We have finalized a Materials Transfer Agreement (MTA) with the United States Army Institute of Infectious Diseases (USAMRIID) to develop antiviral agents against Ebola, Marburg and other hemorrhagic viruses in October 2007. Preliminary studies began in February, 2008. Certain nanoviricides candidates were found to be highly successful against Ebola virus in pre-clinical cell culture studies. Ebola virus is known to produce, in vivo, a soluble decoy protein that is a portion of its surface glycoprotein. If the nanoviricides that were successful in the in vitro studies bind to the decoy protein portion of the Ebola virus envelope, then we would expect that the nanoviricides would be neutralized in vivo by the decoy protein. We are therefore developing novel ligands that would potentially bind to the Ebola virus glycoprotein portion that is known to be not a part of the decoy protein. The MTA was extended for another year in October, 2008 to continue these studies.

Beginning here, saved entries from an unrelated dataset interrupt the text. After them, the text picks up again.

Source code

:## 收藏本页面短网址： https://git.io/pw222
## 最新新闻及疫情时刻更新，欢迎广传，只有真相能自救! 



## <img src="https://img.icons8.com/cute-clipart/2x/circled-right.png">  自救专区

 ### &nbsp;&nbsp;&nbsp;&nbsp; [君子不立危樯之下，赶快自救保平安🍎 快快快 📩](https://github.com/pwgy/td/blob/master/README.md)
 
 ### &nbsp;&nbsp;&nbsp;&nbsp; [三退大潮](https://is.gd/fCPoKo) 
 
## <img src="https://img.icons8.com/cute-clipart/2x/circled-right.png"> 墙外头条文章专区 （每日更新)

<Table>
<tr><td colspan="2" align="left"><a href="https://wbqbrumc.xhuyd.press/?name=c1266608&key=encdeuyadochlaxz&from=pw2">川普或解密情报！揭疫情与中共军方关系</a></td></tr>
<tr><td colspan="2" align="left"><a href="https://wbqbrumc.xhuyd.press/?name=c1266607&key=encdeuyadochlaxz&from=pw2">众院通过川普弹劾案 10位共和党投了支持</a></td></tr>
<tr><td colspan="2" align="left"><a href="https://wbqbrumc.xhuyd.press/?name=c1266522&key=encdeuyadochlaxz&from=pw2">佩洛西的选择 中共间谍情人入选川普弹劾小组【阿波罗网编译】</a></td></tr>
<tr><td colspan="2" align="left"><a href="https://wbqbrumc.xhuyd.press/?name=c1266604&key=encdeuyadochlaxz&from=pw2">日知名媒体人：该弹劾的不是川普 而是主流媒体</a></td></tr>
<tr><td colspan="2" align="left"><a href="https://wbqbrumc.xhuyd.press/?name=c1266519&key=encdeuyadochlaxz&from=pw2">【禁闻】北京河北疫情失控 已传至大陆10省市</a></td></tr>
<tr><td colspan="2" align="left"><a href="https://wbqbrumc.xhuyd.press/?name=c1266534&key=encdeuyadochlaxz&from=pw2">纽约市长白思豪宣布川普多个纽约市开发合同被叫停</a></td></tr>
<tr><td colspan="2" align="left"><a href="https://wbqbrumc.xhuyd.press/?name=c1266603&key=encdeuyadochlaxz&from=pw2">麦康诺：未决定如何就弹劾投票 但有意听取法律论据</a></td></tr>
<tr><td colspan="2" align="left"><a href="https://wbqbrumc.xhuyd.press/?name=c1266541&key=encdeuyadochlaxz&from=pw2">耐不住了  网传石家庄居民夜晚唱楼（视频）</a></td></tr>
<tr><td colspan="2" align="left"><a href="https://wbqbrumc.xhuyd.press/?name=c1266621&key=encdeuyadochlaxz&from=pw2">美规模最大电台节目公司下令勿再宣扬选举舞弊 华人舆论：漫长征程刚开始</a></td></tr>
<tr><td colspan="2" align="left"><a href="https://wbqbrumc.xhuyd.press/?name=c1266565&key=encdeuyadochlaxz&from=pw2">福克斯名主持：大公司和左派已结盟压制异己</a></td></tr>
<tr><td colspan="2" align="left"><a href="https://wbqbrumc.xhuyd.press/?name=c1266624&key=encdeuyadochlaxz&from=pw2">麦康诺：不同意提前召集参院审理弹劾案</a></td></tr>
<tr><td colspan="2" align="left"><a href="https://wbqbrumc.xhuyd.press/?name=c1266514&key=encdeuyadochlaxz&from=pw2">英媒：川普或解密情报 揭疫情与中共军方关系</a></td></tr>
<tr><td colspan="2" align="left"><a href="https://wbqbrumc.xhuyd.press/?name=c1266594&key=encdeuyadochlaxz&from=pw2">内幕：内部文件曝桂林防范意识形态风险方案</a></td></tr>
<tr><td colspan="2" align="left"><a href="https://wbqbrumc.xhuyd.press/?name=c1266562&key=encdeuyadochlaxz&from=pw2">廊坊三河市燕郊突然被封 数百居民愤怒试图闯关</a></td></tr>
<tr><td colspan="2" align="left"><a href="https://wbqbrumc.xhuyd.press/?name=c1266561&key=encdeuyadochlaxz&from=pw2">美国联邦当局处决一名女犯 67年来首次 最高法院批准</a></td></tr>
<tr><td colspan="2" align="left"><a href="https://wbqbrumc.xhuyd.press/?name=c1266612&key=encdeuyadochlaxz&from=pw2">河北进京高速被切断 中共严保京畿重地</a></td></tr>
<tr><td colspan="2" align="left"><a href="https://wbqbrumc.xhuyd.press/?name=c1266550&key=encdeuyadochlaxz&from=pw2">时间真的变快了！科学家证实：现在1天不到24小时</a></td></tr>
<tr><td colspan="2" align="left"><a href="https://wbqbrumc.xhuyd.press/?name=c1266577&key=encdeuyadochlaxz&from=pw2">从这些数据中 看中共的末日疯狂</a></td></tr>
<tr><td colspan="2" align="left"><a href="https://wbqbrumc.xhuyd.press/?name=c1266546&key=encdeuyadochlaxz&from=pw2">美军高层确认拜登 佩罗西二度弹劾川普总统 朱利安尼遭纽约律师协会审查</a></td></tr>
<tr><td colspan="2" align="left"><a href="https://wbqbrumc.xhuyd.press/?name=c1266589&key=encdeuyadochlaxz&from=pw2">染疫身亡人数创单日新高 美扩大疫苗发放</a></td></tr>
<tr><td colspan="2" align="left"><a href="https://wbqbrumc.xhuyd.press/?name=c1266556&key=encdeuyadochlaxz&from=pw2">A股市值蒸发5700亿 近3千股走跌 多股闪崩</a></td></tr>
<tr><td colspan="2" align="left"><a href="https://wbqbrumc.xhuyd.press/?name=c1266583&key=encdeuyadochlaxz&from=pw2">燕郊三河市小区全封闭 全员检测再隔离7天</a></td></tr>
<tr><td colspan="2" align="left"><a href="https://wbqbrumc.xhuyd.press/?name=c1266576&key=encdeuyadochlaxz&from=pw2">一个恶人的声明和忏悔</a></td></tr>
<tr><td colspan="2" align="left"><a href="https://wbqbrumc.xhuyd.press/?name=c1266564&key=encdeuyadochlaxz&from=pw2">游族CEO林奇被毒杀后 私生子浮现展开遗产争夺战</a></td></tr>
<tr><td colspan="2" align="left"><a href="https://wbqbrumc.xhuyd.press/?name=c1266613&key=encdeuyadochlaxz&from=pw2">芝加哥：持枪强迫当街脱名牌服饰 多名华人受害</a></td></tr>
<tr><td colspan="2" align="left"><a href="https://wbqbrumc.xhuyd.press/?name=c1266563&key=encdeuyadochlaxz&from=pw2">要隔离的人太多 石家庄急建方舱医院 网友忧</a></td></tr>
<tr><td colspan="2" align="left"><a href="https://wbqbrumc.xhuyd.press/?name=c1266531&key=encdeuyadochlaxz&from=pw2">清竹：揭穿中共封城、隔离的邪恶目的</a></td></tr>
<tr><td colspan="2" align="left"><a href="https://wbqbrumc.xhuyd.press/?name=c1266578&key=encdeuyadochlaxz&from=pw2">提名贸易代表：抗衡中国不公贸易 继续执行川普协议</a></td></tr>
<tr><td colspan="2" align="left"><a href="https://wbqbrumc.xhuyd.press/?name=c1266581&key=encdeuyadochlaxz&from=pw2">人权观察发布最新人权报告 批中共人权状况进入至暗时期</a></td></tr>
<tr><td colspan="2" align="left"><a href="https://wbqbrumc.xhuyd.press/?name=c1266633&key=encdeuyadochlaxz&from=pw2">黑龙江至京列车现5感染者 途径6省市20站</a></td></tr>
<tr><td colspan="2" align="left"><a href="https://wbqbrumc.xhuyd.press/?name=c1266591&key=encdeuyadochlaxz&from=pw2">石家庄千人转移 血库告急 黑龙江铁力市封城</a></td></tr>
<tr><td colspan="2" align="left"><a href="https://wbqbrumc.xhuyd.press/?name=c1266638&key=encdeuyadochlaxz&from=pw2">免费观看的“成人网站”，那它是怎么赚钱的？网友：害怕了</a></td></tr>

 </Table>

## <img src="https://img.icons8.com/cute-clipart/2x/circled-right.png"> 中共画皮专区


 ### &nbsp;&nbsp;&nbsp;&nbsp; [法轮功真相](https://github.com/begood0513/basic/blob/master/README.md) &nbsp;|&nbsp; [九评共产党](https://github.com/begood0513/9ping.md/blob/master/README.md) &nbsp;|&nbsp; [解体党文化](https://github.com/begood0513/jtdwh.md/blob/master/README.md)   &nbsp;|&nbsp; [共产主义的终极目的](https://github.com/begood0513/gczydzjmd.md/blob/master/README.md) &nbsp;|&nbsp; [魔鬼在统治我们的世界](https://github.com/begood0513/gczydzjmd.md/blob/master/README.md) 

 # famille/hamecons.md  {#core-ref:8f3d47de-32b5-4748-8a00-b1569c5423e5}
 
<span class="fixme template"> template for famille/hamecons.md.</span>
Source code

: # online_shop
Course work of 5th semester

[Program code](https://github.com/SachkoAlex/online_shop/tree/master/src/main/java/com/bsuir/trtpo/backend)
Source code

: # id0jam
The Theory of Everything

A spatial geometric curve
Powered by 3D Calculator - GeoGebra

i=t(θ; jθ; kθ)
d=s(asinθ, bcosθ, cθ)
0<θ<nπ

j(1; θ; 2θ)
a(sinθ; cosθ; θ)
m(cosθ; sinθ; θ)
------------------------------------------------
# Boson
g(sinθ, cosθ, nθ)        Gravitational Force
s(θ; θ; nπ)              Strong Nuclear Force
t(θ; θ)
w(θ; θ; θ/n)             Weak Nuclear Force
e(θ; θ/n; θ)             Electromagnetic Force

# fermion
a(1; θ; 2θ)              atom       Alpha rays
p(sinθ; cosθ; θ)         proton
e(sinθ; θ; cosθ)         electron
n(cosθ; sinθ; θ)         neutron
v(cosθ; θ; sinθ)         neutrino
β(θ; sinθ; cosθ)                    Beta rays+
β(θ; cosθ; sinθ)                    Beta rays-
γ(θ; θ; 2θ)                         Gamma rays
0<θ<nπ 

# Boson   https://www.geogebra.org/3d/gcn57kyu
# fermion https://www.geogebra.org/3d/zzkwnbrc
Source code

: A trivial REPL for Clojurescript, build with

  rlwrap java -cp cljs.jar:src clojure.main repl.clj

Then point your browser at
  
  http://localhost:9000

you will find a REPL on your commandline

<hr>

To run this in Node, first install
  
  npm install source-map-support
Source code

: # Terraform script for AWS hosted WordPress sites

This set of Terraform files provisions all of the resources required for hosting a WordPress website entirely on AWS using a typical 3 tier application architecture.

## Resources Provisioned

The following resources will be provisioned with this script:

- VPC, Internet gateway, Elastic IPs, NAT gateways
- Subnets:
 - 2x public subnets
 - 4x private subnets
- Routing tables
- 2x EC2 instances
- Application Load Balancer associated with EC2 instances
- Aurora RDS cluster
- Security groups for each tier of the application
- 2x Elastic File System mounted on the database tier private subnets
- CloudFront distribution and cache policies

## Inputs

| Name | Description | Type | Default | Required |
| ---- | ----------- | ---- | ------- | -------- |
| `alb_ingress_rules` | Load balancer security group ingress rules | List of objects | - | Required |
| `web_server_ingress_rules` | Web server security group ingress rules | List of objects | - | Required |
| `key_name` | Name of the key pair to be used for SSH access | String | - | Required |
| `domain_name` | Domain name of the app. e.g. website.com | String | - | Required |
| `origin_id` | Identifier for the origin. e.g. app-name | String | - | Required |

[This means just weeks ago---no wonder this thing was late]
We have finalized a CRADA with Armed Forces Institute of Pathology (AFIP) to perform animal studies against H5N1 in March, 2008. The animal protocols are in review for final approval by their animal care committee.
We have finalized an agreement with a major Medical Institute to perform animal studies of our eye drop formulation of nanoviricides against viral EKC (viral Epidemic Kerato-conjunctivitis) in March, 2008. The first EKC-Cide(TM)-I animal study was completed in June, 2008. Biochemical testing of the samples is continuing. The study indicated that the best nanoviricide drug candidate showed excellent clearance of clinical signs of the disease, viz. redness of the eye as well as sticky exudates, in a short time after treatment. We have received significant interest from certain Pharmaceutical companies in this drug candidate.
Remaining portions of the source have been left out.